**Required action:** Go through the data below and gather each line containing "level".

=== Begin Enclosure ===

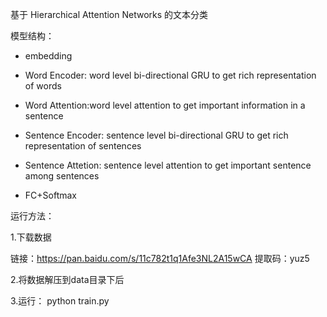 基于 Hierarchical Attention Networks 的文本分类

模型结构：

 - embedding

 - Word Encoder: word level bi-directional GRU to get rich representation of words

 - Word Attention:word level attention to get important information in a sentence

 - Sentence Encoder: sentence level bi-directional GRU to get rich representation of sentences

 - Sentence Attetion: sentence level attention to get important sentence among sentences

 - FC+Softmax

运行方法：

1.下载数据

链接：https://pan.baidu.com/s/11c782t1q1Afe3NL2A15wCA 
提取码：yuz5 

2.将数据解压到data目录下后

3.运行： python train.py

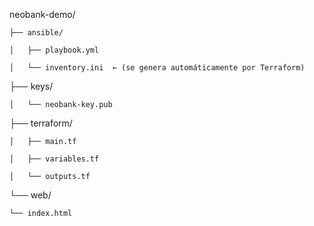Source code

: neobank-demo/

    ├── ansible/

    │   ├── playbook.yml

    │   └── inventory.ini  ← (se genera automáticamente por Terraform)

├── keys/

    │   └── neobank-key.pub

├── terraform/

    │   ├── main.tf

    │   ├── variables.tf

    │   └── outputs.tf

└── web/

    └── index.html

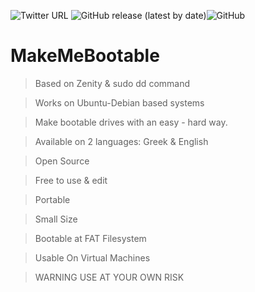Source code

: ![Twitter URL](https://img.shields.io/twitter/url?style=social&url=https%3A%2F%2Ftwitter.com%2FKarapatakis106) ![GitHub release (latest by date)](https://img.shields.io/github/v/release/Karapatakis106/MakeMeBootable)![GitHub](https://img.shields.io/github/license/Karapatakis106/MakeMeBootable)
# MakeMeBootable


> Based on Zenity & sudo dd command

> Works on Ubuntu-Debian based systems

> Make bootable drives with an easy - hard way. 

> Available on 2 languages: Greek & English

> Open Source

> Free to use & edit

> Portable

> Small Size

> Bootable at FAT Filesystem 

> Usable On Virtual Machines 

> WARNING USE AT YOUR OWN RISK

=== End Enclosure ===

**Problem solution:**
 - Word Encoder: word level bi-directional GRU to get rich representation of words
 - Word Attention:word level attention to get important information in a sentence
 - Sentence Encoder: sentence level bi-directional GRU to get rich representation of sentences
 - Sentence Attetion: sentence level attention to get important sentence among sentences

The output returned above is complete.